ACTIVITY —
A word-for-word copy of the data is what's wanted; pictures stay out of it.

Stored dataset items —
· · · · · · ·
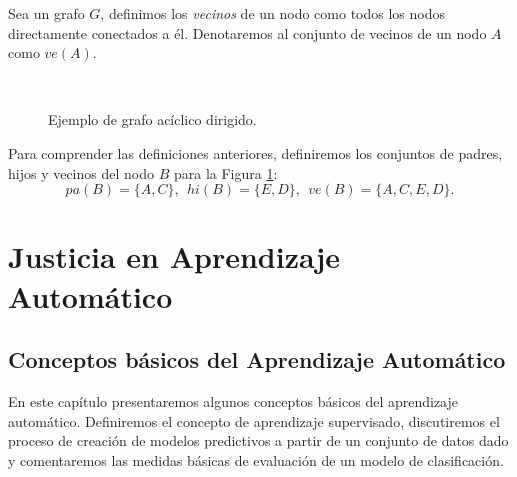 \documentclass[oneside,openright,titlepage,numbers=noenddot,openany,headinclude,footinclude=true,
cleardoublepage=empty,abstractoff,BCOR=5mm,paper=a4,fontsize=12pt,main=spanish]{scrreprt}
\begin{document}
\begin{definition}
Sea un grafo $G$, definimos los \textit{vecinos} de un nodo como todos los nodos directamente conectados a él. Denotaremos al conjunto de vecinos de un nodo $A$ como $ve(A)$.
\end{definition}\

\begin{figure}[h]
\centering
{}
\caption{Ejemplo de grafo acíclico dirigido.}
\label{fig:relations}
\end{figure}

\begin{example}
Para comprender las definiciones anteriores, definiremos los conjuntos de padres, hijos y vecinos del nodo $B$ para la Figura \ref{fig:relations}: $$pa(B)=\{A,C\}, \ \ hi(B)=\{E,D\}, \ \ ve(B)=\{A,C,E,D\}.$$
\end{example}

\part{Justicia en Aprendizaje Automático} \label{part:jusaa}


\chapter{Conceptos básicos del Aprendizaje Automático} \label{ch:conceptosaa}

En este capítulo presentaremos algunos conceptos básicos del aprendizaje automático. Definiremos el concepto de aprendizaje supervisado, discutiremos el proceso de creación de modelos predictivos a partir de un conjunto de datos dado y comentaremos las medidas básicas de evaluación de un modelo de clasificación.
\end{document}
· · · · · · ·
RESPONSE FOR THIS EXERCISE —
 \documentclass[oneside,openright,titlepage,numbers=noenddot,openany,headinclude,footinclude=true,
cleardoublepage=empty,abstractoff,BCOR=5mm,paper=a4,fontsize=12pt,main=spanish]{scrreprt}
\begin{document}
\begin{definition}
Sea un grafo $G$, definimos los \textit{vecinos} de un nodo como todos los nodos directamente conectados a él. Denotaremos al conjunto de vecinos de un nodo $A$ como $ve(A)$.
\end{definition}\

\begin{figure}[h]
\centering
{}
\caption{Ejemplo de grafo acíclico dirigido.}
\label{fig:relations}
\end{figure}

\begin{example}
Para comprender las definiciones anteriores, definiremos los conjuntos de padres, hijos y vecinos del nodo $B$ para la Figura \ref{fig:relations}: $$pa(B)=\{A,C\}, \ \ hi(B)=\{E,D\}, \ \ ve(B)=\{A,C,E,D\}.$$
\end{example}

\part{Justicia en Aprendizaje Automático} \label{part:jusaa}


\chapter{Conceptos básicos del Aprendizaje Automático} \label{ch:conceptosaa}

En este capítulo presentaremos algunos conceptos básicos del aprendizaje automático. Definiremos el concepto de aprendizaje supervisado, discutiremos el proceso de creación de modelos predictivos a partir de un conjunto de datos dado y comentaremos las medidas básicas de evaluación de un modelo de clasificación.
\end{document}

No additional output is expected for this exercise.